## WORK ORDER
Would you print every entry exactly as it appears?

## DATASET EXTRACT
☆ ☆ ☆ ☆ ☆ ☆ ☆
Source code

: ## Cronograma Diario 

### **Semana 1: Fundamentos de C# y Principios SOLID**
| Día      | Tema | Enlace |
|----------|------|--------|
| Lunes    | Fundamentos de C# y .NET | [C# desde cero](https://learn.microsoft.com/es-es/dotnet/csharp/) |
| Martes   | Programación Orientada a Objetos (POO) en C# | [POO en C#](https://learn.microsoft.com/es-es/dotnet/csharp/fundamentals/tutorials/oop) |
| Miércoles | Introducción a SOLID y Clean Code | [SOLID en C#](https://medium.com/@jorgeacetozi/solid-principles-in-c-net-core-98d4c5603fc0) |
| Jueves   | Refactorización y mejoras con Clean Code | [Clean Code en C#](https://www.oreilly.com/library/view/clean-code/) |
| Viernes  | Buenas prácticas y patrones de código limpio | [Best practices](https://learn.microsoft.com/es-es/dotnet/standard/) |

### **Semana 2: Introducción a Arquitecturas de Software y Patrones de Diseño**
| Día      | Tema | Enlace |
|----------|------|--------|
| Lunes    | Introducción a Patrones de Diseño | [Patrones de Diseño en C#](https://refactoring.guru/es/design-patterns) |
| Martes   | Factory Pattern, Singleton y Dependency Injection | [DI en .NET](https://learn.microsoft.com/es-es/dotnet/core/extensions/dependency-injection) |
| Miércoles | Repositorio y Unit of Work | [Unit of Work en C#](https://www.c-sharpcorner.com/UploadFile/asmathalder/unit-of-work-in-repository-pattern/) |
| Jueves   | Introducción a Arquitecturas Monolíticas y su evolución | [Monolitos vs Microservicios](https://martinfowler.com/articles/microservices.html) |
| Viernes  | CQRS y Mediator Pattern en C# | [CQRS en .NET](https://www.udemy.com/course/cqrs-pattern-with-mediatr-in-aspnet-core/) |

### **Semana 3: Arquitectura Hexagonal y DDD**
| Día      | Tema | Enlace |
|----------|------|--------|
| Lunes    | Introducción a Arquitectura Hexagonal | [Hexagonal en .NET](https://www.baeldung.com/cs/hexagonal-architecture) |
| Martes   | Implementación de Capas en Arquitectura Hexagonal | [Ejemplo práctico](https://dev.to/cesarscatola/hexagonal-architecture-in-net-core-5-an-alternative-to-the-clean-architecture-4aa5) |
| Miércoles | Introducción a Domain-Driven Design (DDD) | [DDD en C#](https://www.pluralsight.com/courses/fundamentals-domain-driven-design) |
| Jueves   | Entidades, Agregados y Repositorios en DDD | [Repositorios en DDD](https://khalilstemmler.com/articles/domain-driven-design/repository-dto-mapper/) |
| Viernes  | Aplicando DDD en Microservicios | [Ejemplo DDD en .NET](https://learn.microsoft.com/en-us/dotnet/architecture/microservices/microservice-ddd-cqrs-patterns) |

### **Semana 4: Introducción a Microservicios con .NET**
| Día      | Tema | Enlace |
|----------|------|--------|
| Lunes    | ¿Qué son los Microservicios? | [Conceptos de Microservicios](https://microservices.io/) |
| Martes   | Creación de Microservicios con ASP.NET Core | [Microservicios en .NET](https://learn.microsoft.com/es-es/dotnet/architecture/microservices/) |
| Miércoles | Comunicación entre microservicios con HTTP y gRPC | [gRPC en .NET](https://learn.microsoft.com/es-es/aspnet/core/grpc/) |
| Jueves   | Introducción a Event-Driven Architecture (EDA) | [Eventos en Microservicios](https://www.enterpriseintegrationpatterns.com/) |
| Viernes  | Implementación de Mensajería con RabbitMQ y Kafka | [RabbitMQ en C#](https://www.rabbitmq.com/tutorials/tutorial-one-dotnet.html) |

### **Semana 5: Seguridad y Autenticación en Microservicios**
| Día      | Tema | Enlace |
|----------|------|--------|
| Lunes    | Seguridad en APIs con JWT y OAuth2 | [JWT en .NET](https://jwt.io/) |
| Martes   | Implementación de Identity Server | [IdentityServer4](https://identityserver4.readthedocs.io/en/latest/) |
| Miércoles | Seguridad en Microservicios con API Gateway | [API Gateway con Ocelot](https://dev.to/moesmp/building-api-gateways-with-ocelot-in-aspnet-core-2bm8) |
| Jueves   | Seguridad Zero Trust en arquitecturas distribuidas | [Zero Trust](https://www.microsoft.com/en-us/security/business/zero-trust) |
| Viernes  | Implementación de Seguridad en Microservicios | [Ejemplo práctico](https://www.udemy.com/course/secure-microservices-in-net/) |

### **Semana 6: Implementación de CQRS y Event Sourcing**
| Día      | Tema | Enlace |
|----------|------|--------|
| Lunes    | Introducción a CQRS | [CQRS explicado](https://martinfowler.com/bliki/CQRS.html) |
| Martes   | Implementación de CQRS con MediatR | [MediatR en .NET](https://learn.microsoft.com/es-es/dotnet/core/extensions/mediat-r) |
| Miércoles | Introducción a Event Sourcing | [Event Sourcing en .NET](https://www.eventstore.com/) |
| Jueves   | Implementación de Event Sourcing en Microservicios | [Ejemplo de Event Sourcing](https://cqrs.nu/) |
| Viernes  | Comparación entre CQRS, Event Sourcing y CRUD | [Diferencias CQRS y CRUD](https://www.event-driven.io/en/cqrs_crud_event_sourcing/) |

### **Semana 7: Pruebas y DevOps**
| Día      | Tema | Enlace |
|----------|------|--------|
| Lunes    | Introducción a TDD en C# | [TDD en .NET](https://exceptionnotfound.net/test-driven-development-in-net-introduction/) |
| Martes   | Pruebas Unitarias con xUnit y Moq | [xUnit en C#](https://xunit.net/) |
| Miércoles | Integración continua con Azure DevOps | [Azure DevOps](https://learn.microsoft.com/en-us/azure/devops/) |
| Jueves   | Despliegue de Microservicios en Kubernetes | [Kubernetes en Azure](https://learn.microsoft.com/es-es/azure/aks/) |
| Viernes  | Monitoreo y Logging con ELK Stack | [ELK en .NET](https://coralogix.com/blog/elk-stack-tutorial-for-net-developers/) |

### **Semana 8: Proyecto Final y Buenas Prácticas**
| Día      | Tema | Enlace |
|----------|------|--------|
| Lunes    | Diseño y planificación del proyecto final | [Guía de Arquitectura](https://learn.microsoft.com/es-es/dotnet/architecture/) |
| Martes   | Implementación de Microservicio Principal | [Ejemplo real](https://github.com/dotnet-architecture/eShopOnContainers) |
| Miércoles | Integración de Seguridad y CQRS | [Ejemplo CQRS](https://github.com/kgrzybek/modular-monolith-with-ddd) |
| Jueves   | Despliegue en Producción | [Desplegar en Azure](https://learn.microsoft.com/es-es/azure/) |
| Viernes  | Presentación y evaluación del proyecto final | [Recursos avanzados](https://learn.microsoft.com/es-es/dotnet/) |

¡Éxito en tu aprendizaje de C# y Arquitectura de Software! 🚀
☆ ☆ ☆ ☆ ☆ ☆ ☆
## SOLVED PROBLEM
Source code

: ## Cronograma Diario 

### **Semana 1: Fundamentos de C# y Principios SOLID**
| Día      | Tema | Enlace |
|----------|------|--------|
| Lunes    | Fundamentos de C# y .NET | [C# desde cero](https://learn.microsoft.com/es-es/dotnet/csharp/) |
| Martes   | Programación Orientada a Objetos (POO) en C# | [POO en C#](https://learn.microsoft.com/es-es/dotnet/csharp/fundamentals/tutorials/oop) |
| Miércoles | Introducción a SOLID y Clean Code | [SOLID en C#](https://medium.com/@jorgeacetozi/solid-principles-in-c-net-core-98d4c5603fc0) |
| Jueves   | Refactorización y mejoras con Clean Code | [Clean Code en C#](https://www.oreilly.com/library/view/clean-code/) |
| Viernes  | Buenas prácticas y patrones de código limpio | [Best practices](https://learn.microsoft.com/es-es/dotnet/standard/) |

### **Semana 2: Introducción a Arquitecturas de Software y Patrones de Diseño**
| Día      | Tema | Enlace |
|----------|------|--------|
| Lunes    | Introducción a Patrones de Diseño | [Patrones de Diseño en C#](https://refactoring.guru/es/design-patterns) |
| Martes   | Factory Pattern, Singleton y Dependency Injection | [DI en .NET](https://learn.microsoft.com/es-es/dotnet/core/extensions/dependency-injection) |
| Miércoles | Repositorio y Unit of Work | [Unit of Work en C#](https://www.c-sharpcorner.com/UploadFile/asmathalder/unit-of-work-in-repository-pattern/) |
| Jueves   | Introducción a Arquitecturas Monolíticas y su evolución | [Monolitos vs Microservicios](https://martinfowler.com/articles/microservices.html) |
| Viernes  | CQRS y Mediator Pattern en C# | [CQRS en .NET](https://www.udemy.com/course/cqrs-pattern-with-mediatr-in-aspnet-core/) |

### **Semana 3: Arquitectura Hexagonal y DDD**
| Día      | Tema | Enlace |
|----------|------|--------|
| Lunes    | Introducción a Arquitectura Hexagonal | [Hexagonal en .NET](https://www.baeldung.com/cs/hexagonal-architecture) |
| Martes   | Implementación de Capas en Arquitectura Hexagonal | [Ejemplo práctico](https://dev.to/cesarscatola/hexagonal-architecture-in-net-core-5-an-alternative-to-the-clean-architecture-4aa5) |
| Miércoles | Introducción a Domain-Driven Design (DDD) | [DDD en C#](https://www.pluralsight.com/courses/fundamentals-domain-driven-design) |
| Jueves   | Entidades, Agregados y Repositorios en DDD | [Repositorios en DDD](https://khalilstemmler.com/articles/domain-driven-design/repository-dto-mapper/) |
| Viernes  | Aplicando DDD en Microservicios | [Ejemplo DDD en .NET](https://learn.microsoft.com/en-us/dotnet/architecture/microservices/microservice-ddd-cqrs-patterns) |

### **Semana 4: Introducción a Microservicios con .NET**
| Día      | Tema | Enlace |
|----------|------|--------|
| Lunes    | ¿Qué son los Microservicios? | [Conceptos de Microservicios](https://microservices.io/) |
| Martes   | Creación de Microservicios con ASP.NET Core | [Microservicios en .NET](https://learn.microsoft.com/es-es/dotnet/architecture/microservices/) |
| Miércoles | Comunicación entre microservicios con HTTP y gRPC | [gRPC en .NET](https://learn.microsoft.com/es-es/aspnet/core/grpc/) |
| Jueves   | Introducción a Event-Driven Architecture (EDA) | [Eventos en Microservicios](https://www.enterpriseintegrationpatterns.com/) |
| Viernes  | Implementación de Mensajería con RabbitMQ y Kafka | [RabbitMQ en C#](https://www.rabbitmq.com/tutorials/tutorial-one-dotnet.html) |

### **Semana 5: Seguridad y Autenticación en Microservicios**
| Día      | Tema | Enlace |
|----------|------|--------|
| Lunes    | Seguridad en APIs con JWT y OAuth2 | [JWT en .NET](https://jwt.io/) |
| Martes   | Implementación de Identity Server | [IdentityServer4](https://identityserver4.readthedocs.io/en/latest/) |
| Miércoles | Seguridad en Microservicios con API Gateway | [API Gateway con Ocelot](https://dev.to/moesmp/building-api-gateways-with-ocelot-in-aspnet-core-2bm8) |
| Jueves   | Seguridad Zero Trust en arquitecturas distribuidas | [Zero Trust](https://www.microsoft.com/en-us/security/business/zero-trust) |
| Viernes  | Implementación de Seguridad en Microservicios | [Ejemplo práctico](https://www.udemy.com/course/secure-microservices-in-net/) |

### **Semana 6: Implementación de CQRS y Event Sourcing**
| Día      | Tema | Enlace |
|----------|------|--------|
| Lunes    | Introducción a CQRS | [CQRS explicado](https://martinfowler.com/bliki/CQRS.html) |
| Martes   | Implementación de CQRS con MediatR | [MediatR en .NET](https://learn.microsoft.com/es-es/dotnet/core/extensions/mediat-r) |
| Miércoles | Introducción a Event Sourcing | [Event Sourcing en .NET](https://www.eventstore.com/) |
| Jueves   | Implementación de Event Sourcing en Microservicios | [Ejemplo de Event Sourcing](https://cqrs.nu/) |
| Viernes  | Comparación entre CQRS, Event Sourcing y CRUD | [Diferencias CQRS y CRUD](https://www.event-driven.io/en/cqrs_crud_event_sourcing/) |

### **Semana 7: Pruebas y DevOps**
| Día      | Tema | Enlace |
|----------|------|--------|
| Lunes    | Introducción a TDD en C# | [TDD en .NET](https://exceptionnotfound.net/test-driven-development-in-net-introduction/) |
| Martes   | Pruebas Unitarias con xUnit y Moq | [xUnit en C#](https://xunit.net/) |
| Miércoles | Integración continua con Azure DevOps | [Azure DevOps](https://learn.microsoft.com/en-us/azure/devops/) |
| Jueves   | Despliegue de Microservicios en Kubernetes | [Kubernetes en Azure](https://learn.microsoft.com/es-es/azure/aks/) |
| Viernes  | Monitoreo y Logging con ELK Stack | [ELK en .NET](https://coralogix.com/blog/elk-stack-tutorial-for-net-developers/) |

### **Semana 8: Proyecto Final y Buenas Prácticas**
| Día      | Tema | Enlace |
|----------|------|--------|
| Lunes    | Diseño y planificación del proyecto final | [Guía de Arquitectura](https://learn.microsoft.com/es-es/dotnet/architecture/) |
| Martes   | Implementación de Microservicio Principal | [Ejemplo real](https://github.com/dotnet-architecture/eShopOnContainers) |
| Miércoles | Integración de Seguridad y CQRS | [Ejemplo CQRS](https://github.com/kgrzybek/modular-monolith-with-ddd) |
| Jueves   | Despliegue en Producción | [Desplegar en Azure](https://learn.microsoft.com/es-es/azure/) |
| Viernes  | Presentación y evaluación del proyecto final | [Recursos avanzados](https://learn.microsoft.com/es-es/dotnet/) |

¡Éxito en tu aprendizaje de C# y Arquitectura de Software! 🚀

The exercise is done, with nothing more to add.